Over the past couple of weeks I’ve been working on a new graphical feature: some sort of fake, mostly physically incorrect, but (hopefully) ambience-enhancing, indirect illumination.
For this I’m mixing in 2 approaches at indirect illumination. The first one is the well known Color Bleeding, a SSAO of sorts acts at at neighboring pixels with semi-facing normals, but spreads colors at those areas instead of just darkening them.
This Color Bleeding approach was the most challenging one because UDK does not offer a Normal Scene Buffer, so I had to reconstruct it from the Depth Buffer.
The second approach was an idea of my own, which involves creating a special camera that saves the scene to a RenderTarget, except it does it from a top-down view and with enough clipping to not capture anything above the player. Then a PointLight is created below the player, and it projects that captured scene upwards mapped to match the scene.
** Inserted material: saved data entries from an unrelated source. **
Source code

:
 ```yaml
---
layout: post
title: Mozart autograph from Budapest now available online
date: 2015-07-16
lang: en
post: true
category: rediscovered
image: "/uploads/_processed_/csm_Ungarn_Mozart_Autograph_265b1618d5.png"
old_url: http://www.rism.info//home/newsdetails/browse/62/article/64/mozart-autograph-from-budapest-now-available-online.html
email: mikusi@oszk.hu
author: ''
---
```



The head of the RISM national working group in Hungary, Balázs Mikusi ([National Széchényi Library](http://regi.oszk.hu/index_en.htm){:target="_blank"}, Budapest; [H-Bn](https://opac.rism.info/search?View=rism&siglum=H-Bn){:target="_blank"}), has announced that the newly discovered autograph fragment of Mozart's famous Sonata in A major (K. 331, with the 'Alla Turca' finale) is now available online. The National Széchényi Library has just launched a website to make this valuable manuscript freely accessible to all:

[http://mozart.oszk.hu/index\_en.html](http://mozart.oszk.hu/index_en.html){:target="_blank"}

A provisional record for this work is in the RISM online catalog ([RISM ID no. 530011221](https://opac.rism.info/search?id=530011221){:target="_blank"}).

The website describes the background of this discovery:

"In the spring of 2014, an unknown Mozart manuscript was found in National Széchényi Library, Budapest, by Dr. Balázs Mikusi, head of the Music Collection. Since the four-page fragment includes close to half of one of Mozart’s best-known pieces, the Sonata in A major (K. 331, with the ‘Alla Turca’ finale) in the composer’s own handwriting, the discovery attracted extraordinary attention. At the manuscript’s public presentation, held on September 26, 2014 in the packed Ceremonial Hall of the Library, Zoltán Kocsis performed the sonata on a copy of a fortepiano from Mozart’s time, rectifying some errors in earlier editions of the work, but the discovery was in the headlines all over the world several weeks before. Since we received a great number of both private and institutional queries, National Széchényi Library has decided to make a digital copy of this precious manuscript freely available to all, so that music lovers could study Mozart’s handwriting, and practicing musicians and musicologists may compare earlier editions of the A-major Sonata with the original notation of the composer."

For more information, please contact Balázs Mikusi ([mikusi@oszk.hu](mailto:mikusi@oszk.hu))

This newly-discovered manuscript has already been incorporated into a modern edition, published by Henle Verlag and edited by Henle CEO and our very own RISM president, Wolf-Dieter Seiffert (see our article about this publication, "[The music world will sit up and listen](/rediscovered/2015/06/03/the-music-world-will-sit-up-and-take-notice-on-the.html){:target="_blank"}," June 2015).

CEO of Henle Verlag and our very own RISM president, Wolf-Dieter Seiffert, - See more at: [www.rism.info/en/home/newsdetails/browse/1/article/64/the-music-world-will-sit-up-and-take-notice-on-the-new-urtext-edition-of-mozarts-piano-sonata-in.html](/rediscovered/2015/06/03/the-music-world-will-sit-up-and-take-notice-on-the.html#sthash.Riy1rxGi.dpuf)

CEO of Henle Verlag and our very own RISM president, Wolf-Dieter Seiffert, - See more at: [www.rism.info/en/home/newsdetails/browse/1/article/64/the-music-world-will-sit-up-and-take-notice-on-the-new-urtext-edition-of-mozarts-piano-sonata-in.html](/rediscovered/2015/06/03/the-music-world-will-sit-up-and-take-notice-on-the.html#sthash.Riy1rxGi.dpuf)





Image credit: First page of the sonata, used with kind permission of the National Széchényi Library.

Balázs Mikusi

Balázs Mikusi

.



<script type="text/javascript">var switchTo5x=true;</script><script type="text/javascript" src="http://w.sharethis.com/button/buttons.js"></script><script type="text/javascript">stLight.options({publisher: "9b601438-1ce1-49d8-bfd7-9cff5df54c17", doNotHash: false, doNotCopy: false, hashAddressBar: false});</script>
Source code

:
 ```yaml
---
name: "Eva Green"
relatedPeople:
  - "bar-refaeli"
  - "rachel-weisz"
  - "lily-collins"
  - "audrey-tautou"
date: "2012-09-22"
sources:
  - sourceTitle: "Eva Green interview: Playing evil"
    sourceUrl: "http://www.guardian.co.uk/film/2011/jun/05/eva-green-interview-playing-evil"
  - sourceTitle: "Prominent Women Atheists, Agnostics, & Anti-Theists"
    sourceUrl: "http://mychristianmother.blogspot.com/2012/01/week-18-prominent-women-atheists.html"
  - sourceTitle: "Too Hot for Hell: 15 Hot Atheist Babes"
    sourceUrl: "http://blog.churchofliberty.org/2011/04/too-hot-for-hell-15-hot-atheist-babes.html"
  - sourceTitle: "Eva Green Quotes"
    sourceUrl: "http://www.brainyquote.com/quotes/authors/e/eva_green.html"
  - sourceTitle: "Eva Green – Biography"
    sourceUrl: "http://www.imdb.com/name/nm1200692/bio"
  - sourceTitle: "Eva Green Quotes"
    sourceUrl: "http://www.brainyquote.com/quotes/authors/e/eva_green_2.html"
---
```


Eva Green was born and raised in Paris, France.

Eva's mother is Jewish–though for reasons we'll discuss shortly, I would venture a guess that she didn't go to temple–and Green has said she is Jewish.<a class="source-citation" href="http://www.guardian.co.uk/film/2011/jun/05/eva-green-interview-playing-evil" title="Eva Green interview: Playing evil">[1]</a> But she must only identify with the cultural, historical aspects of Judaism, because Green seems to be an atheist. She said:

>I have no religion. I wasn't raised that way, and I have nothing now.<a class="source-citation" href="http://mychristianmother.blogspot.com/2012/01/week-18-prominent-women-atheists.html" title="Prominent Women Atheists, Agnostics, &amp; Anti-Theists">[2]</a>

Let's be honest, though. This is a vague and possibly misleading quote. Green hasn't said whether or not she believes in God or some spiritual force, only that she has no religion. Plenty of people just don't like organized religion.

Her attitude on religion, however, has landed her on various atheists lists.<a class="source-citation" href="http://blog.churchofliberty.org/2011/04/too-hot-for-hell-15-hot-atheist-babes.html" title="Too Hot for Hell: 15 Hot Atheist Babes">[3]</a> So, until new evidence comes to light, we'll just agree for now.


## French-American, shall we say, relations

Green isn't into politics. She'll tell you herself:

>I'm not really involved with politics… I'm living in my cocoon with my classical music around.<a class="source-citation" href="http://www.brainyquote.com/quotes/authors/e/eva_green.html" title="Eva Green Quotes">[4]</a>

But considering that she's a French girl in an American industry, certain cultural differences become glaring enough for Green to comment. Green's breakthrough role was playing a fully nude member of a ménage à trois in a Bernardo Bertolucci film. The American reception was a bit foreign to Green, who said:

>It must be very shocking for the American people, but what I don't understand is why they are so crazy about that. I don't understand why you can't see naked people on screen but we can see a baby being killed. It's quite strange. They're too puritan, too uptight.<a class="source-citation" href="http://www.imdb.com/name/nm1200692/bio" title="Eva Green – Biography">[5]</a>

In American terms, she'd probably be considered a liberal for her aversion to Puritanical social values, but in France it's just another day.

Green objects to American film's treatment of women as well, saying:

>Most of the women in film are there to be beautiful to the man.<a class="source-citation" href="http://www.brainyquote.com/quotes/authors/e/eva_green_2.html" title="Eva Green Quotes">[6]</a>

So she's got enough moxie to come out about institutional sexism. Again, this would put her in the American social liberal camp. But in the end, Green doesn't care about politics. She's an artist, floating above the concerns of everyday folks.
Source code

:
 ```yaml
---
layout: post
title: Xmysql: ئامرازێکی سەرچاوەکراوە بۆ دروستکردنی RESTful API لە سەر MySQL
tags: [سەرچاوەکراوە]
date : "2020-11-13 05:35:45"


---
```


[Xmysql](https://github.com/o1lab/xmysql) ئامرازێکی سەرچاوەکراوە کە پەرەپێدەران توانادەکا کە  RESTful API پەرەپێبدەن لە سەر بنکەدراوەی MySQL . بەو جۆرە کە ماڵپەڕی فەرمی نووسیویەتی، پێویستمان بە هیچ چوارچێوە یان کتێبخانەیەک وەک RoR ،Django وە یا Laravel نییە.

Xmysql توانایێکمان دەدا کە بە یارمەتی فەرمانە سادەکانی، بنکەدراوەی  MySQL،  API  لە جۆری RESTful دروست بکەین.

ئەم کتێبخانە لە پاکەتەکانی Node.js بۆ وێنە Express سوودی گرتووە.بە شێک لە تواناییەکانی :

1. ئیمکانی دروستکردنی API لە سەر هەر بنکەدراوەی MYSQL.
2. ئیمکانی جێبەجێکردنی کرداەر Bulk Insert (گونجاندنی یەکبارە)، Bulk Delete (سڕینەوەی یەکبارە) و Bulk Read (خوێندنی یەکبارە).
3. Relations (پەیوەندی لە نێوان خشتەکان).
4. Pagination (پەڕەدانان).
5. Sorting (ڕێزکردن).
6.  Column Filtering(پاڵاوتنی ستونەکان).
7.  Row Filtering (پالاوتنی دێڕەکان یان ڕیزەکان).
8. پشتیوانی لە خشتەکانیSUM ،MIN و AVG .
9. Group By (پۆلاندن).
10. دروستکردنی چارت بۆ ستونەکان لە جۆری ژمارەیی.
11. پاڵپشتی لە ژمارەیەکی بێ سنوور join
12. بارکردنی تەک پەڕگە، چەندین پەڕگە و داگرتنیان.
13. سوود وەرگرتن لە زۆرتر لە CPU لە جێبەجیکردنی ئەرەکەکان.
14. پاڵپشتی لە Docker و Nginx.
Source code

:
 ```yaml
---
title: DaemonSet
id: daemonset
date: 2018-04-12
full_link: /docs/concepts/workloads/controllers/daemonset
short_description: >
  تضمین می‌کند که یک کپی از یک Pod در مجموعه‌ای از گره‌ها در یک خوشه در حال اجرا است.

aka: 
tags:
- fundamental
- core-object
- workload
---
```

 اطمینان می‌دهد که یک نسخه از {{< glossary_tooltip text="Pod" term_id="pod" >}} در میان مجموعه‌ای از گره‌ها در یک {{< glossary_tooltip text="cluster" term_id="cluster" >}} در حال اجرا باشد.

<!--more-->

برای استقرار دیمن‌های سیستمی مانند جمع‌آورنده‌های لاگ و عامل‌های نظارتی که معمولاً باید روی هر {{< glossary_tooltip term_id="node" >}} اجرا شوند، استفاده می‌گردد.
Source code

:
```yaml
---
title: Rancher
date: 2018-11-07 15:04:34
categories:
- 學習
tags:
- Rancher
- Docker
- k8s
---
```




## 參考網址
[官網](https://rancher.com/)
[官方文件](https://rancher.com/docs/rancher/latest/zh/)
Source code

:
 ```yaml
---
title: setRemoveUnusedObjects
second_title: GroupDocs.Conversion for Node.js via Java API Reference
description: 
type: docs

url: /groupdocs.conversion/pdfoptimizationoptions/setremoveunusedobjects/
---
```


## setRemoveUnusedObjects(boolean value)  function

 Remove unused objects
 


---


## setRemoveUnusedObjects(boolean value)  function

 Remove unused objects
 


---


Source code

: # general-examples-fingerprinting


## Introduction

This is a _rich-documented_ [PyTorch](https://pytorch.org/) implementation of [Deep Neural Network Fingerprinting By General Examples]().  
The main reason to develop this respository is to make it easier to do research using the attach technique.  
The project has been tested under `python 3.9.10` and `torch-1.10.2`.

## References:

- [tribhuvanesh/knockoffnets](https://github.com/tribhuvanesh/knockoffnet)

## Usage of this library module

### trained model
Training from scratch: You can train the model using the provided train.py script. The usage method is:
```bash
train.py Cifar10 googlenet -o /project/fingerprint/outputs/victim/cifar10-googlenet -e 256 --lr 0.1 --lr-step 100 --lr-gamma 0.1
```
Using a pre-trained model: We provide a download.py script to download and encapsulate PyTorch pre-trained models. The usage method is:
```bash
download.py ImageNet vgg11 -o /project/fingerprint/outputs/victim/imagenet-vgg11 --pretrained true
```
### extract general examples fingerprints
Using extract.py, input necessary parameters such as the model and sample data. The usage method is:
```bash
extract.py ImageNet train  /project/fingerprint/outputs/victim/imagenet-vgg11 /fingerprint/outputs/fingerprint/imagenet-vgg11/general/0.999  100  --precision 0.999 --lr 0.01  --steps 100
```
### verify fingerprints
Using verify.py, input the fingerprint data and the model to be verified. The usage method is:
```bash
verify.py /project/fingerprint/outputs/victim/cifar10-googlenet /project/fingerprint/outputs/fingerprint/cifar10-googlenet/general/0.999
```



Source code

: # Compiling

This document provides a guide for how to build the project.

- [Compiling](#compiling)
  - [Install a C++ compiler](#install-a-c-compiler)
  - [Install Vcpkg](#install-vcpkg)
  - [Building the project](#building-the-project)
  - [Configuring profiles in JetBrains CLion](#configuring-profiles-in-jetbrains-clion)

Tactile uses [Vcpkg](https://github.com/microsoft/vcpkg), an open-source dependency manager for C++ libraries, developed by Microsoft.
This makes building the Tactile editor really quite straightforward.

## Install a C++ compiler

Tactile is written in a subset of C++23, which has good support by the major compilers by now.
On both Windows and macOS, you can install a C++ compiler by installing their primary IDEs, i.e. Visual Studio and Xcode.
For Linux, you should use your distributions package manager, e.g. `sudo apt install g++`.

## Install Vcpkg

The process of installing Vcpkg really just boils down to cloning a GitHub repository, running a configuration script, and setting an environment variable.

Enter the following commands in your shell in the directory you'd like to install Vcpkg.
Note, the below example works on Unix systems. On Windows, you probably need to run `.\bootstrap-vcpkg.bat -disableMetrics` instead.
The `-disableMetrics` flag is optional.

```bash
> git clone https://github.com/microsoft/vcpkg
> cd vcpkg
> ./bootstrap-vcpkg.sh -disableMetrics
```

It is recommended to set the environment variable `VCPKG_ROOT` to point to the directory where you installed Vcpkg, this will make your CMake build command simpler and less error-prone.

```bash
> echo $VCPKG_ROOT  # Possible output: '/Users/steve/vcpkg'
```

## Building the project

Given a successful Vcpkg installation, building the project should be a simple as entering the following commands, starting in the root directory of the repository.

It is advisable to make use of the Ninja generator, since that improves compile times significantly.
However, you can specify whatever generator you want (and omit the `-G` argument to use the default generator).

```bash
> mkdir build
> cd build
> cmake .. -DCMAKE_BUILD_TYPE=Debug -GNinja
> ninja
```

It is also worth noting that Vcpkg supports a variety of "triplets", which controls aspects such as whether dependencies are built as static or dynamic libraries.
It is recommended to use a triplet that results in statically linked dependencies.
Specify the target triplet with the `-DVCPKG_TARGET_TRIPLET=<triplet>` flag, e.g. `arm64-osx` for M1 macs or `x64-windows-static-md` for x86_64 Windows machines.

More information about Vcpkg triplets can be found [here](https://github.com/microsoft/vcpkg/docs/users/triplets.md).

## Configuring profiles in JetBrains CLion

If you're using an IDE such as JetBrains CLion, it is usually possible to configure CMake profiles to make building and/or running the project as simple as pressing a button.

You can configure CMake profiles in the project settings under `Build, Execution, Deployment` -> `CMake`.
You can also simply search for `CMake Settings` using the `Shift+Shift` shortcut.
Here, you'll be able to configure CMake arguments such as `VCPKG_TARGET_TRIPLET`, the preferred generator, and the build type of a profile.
Graphically the result is that any colors below the player will be projected back upwards, giving the effect that the light is rebounding with the colors from the objects in the ground.
Then the same thing happens but upside down so that I also project down anything above the player, this time without clipping so that even the sky will be projected back downwards.
But talk without pics is usually a waste of time so here is one. Left is with my cheap fake Indirect Illumination enabled (notice the big blue ball’s colors are projected upwards to the player).
Of course the effect here is quite visible because there’s a big blue ball below the player, but in a regular outdoor environment (with all terrain, rocks and trees) the effect is quite subtle. I figure the effect will show its best in indoor and/or night scenes where there is much more contrast between lit and unlit parts.
And as with anything at first, it needs optimizing. Specially the Color Bleeding part which cuts down performance by ~20%.